(Stored data)
*** Block opens ***

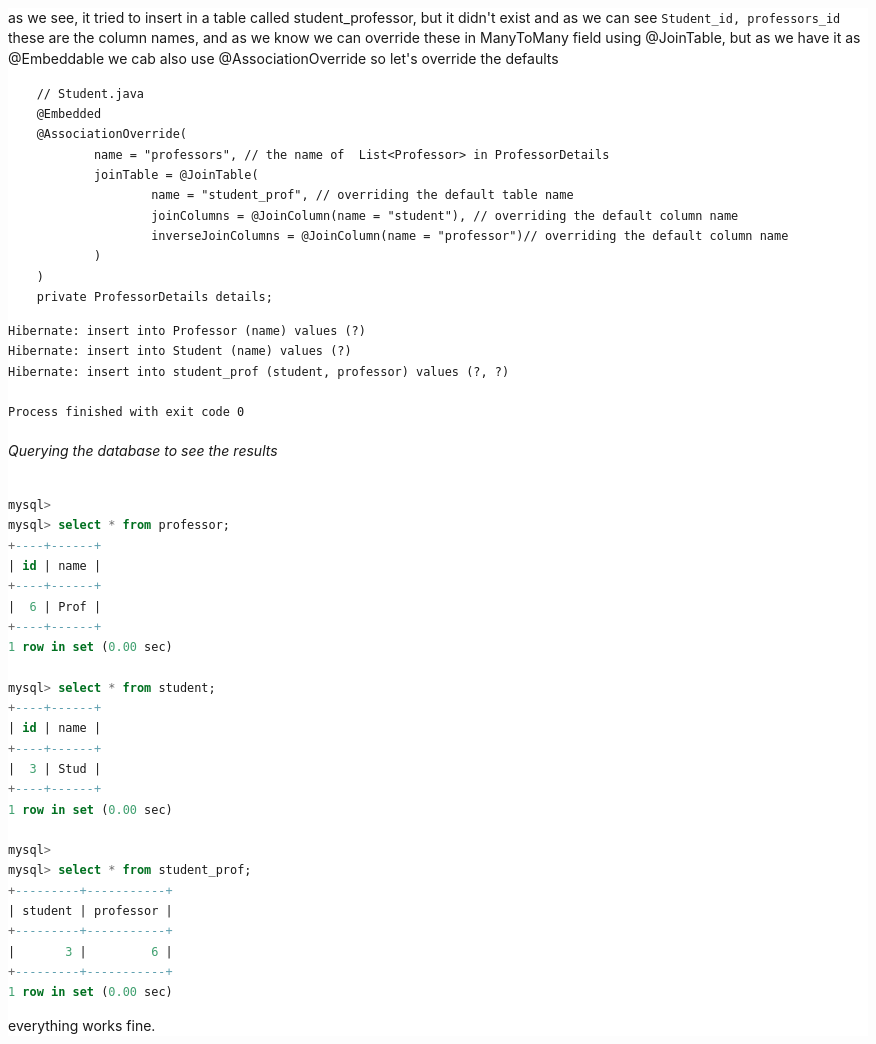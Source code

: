 as we see, it tried to insert in a table called student_professor, but it didn't exist and as we can see `Student_id, professors_id` these are the column names, and as we know we can override these in ManyToMany field using @JoinTable, but as we have it as @Embeddable we cab also use @AssociationOverride
so let's override the defaults
```
    // Student.java
    @Embedded
    @AssociationOverride(
            name = "professors", // the name of  List<Professor> in ProfessorDetails
            joinTable = @JoinTable(
                    name = "student_prof", // overriding the default table name
                    joinColumns = @JoinColumn(name = "student"), // overriding the default column name
                    inverseJoinColumns = @JoinColumn(name = "professor")// overriding the default column name
            )
    )
    private ProfessorDetails details;
```
```
Hibernate: insert into Professor (name) values (?)
Hibernate: insert into Student (name) values (?)
Hibernate: insert into student_prof (student, professor) values (?, ?)

Process finished with exit code 0
```
###### Querying the database to see the results
```sql
mysql>
mysql> select * from professor;
+----+------+
| id | name |
+----+------+
|  6 | Prof |
+----+------+
1 row in set (0.00 sec)

mysql> select * from student;
+----+------+
| id | name |
+----+------+
|  3 | Stud |
+----+------+
1 row in set (0.00 sec)

mysql>
mysql> select * from student_prof;
+---------+-----------+
| student | professor |
+---------+-----------+
|       3 |         6 |
+---------+-----------+
1 row in set (0.00 sec)
```
everything works fine.
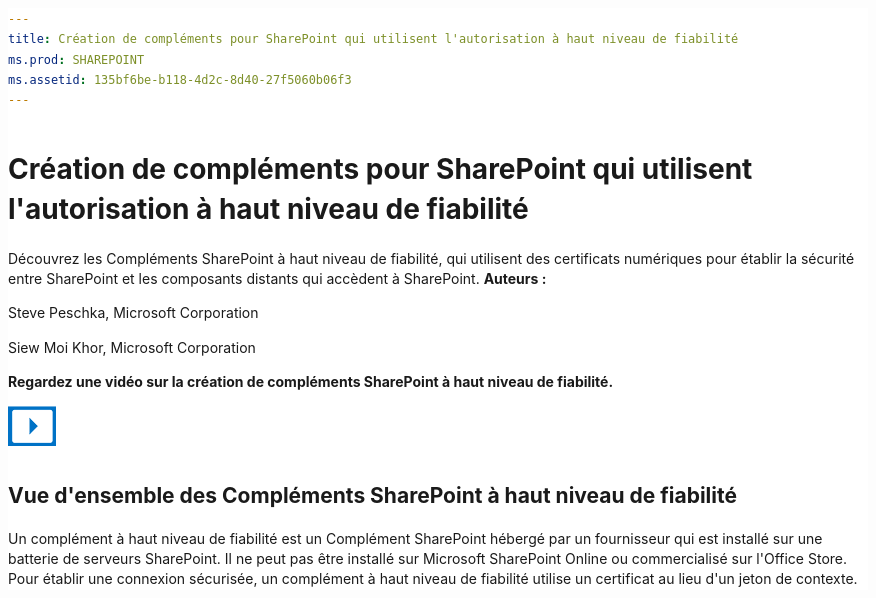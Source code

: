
 ```yaml
---
title: Création de compléments pour SharePoint qui utilisent l'autorisation à haut niveau de fiabilité
ms.prod: SHAREPOINT
ms.assetid: 135bf6be-b118-4d2c-8d40-27f5060b06f3
---
```



# Création de compléments pour SharePoint qui utilisent l'autorisation à haut niveau de fiabilité
Découvrez les Compléments SharePoint à haut niveau de fiabilité, qui utilisent des certificats numériques pour établir la sécurité entre SharePoint et les composants distants qui accèdent à SharePoint.
 **Auteurs :**
  
    
    
Steve Peschka, Microsoft Corporation
  
    
    
Siew Moi Khor, Microsoft Corporation
  
    
    


**Regardez une vidéo sur la création de compléments SharePoint à haut niveau de fiabilité.**

  
    
    

  
    
    
![Vidéos](images/mod_icon_video.png)
  
    
    

  
    
    

  
    
    

## Vue d'ensemble des Compléments SharePoint à haut niveau de fiabilité
<a name="Overview"> </a>

Un complément à haut niveau de fiabilité est un Complément SharePoint hébergé par un fournisseur qui est installé sur une batterie de serveurs SharePoint. Il ne peut pas être installé sur Microsoft SharePoint Online ou commercialisé sur l'Office Store. Pour établir une connexion sécurisée, un complément à haut niveau de fiabilité utilise un certificat au lieu d'un jeton de contexte.
  
    
    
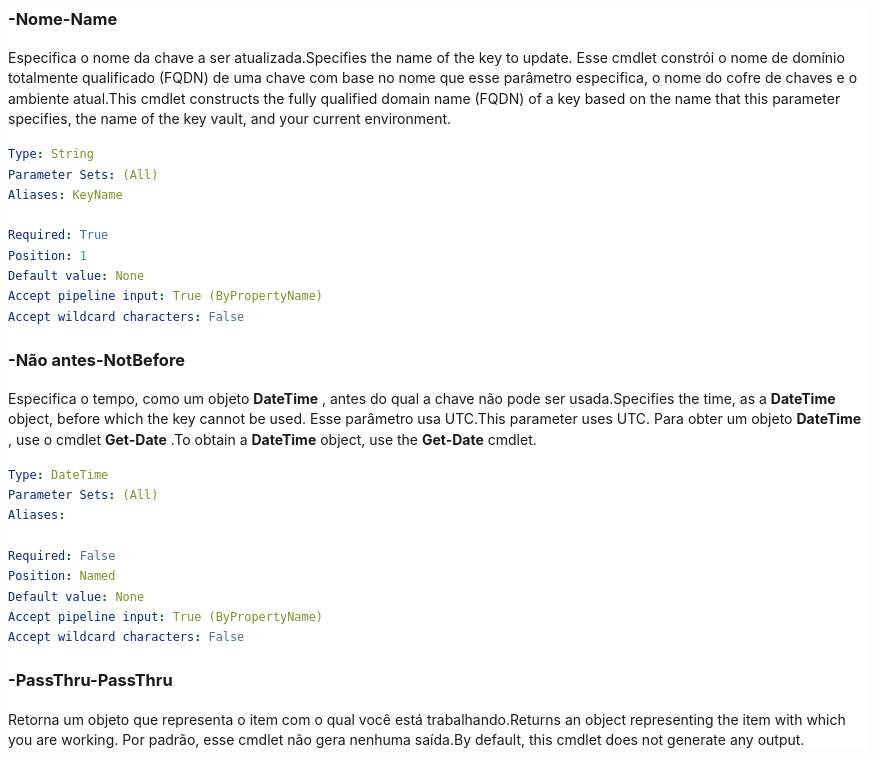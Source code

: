 ### <span data-ttu-id="d512c-144">-Nome</span><span class="sxs-lookup"><span data-stu-id="d512c-144">-Name</span></span>
<span data-ttu-id="d512c-145">Especifica o nome da chave a ser atualizada.</span><span class="sxs-lookup"><span data-stu-id="d512c-145">Specifies the name of the key to update.</span></span> <span data-ttu-id="d512c-146">Esse cmdlet constrói o nome de domínio totalmente qualificado (FQDN) de uma chave com base no nome que esse parâmetro especifica, o nome do cofre de chaves e o ambiente atual.</span><span class="sxs-lookup"><span data-stu-id="d512c-146">This cmdlet constructs the fully qualified domain name (FQDN) of a key based on the name that this parameter specifies, the name of the key vault, and your current environment.</span></span>

```yaml
Type: String
Parameter Sets: (All)
Aliases: KeyName

Required: True
Position: 1
Default value: None
Accept pipeline input: True (ByPropertyName)
Accept wildcard characters: False
```

### <span data-ttu-id="d512c-147">-Não antes</span><span class="sxs-lookup"><span data-stu-id="d512c-147">-NotBefore</span></span>
<span data-ttu-id="d512c-148">Especifica o tempo, como um objeto **DateTime** , antes do qual a chave não pode ser usada.</span><span class="sxs-lookup"><span data-stu-id="d512c-148">Specifies the time, as a **DateTime** object, before which the key cannot be used.</span></span>
<span data-ttu-id="d512c-149">Esse parâmetro usa UTC.</span><span class="sxs-lookup"><span data-stu-id="d512c-149">This parameter uses UTC.</span></span>
<span data-ttu-id="d512c-150">Para obter um objeto **DateTime** , use o cmdlet **Get-Date** .</span><span class="sxs-lookup"><span data-stu-id="d512c-150">To obtain a **DateTime** object, use the **Get-Date** cmdlet.</span></span>

```yaml
Type: DateTime
Parameter Sets: (All)
Aliases: 

Required: False
Position: Named
Default value: None
Accept pipeline input: True (ByPropertyName)
Accept wildcard characters: False
```

### <span data-ttu-id="d512c-151">-PassThru</span><span class="sxs-lookup"><span data-stu-id="d512c-151">-PassThru</span></span>
<span data-ttu-id="d512c-152">Retorna um objeto que representa o item com o qual você está trabalhando.</span><span class="sxs-lookup"><span data-stu-id="d512c-152">Returns an object representing the item with which you are working.</span></span>
<span data-ttu-id="d512c-153">Por padrão, esse cmdlet não gera nenhuma saída.</span><span class="sxs-lookup"><span data-stu-id="d512c-153">By default, this cmdlet does not generate any output.</span></span>

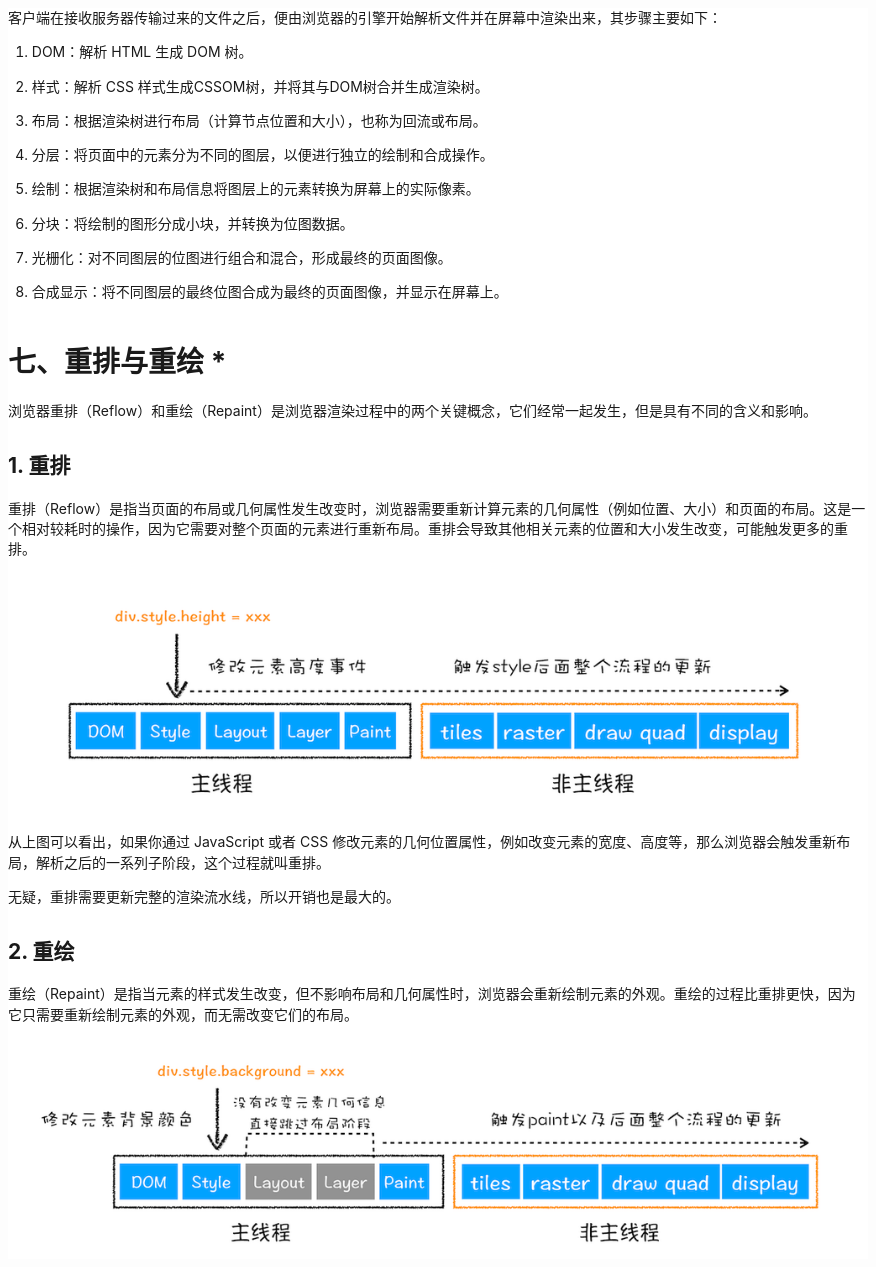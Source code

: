 客户端在接收服务器传输过来的文件之后，便由浏览器的引擎开始解析文件并在屏幕中渲染出来，其步骤主要如下：

1. DOM：解析 HTML 生成 DOM 树。

2. 样式：解析 CSS 样式生成CSSOM树，并将其与DOM树合并生成渲染树。

3. 布局：根据渲染树进行布局（计算节点位置和大小），也称为回流或布局。

4. 分层：将页面中的元素分为不同的图层，以便进行独立的绘制和合成操作。

5. 绘制：根据渲染树和布局信息将图层上的元素转换为屏幕上的实际像素。

6. 分块：将绘制的图形分成小块，并转换为位图数据。

7. 光栅化：对不同图层的位图进行组合和混合，形成最终的页面图像。

8. 合成显示：将不同图层的最终位图合成为最终的页面图像，并显示在屏幕上。

# 七、重排与重绘 *

浏览器重排（Reflow）和重绘（Repaint）是浏览器渲染过程中的两个关键概念，它们经常一起发生，但是具有不同的含义和影响。

## 1. 重排

重排（Reflow）是指当页面的布局或几何属性发生改变时，浏览器需要重新计算元素的几何属性（例如位置、大小）和页面的布局。这是一个相对较耗时的操作，因为它需要对整个页面的元素进行重新布局。重排会导致其他相关元素的位置和大小发生改变，可能触发更多的重排。

![](./IMGS/browser_rearrangement.png)

从上图可以看出，如果你通过 JavaScript 或者 CSS 修改元素的几何位置属性，例如改变元素的宽度、高度等，那么浏览器会触发重新布局，解析之后的一系列子阶段，这个过程就叫重排。

无疑，重排需要更新完整的渲染流水线，所以开销也是最大的。

## 2. 重绘

重绘（Repaint）是指当元素的样式发生改变，但不影响布局和几何属性时，浏览器会重新绘制元素的外观。重绘的过程比重排更快，因为它只需要重新绘制元素的外观，而无需改变它们的布局。

![](./IMGS/browser_redraw.png)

*** Block closes ***

For each line above that contains the word "ProfessorDetails", copy that line.

• _ANSWER SECTION_:
            name = "professors", // the name of  List<Professor> in ProfessorDetails
    private ProfessorDetails details;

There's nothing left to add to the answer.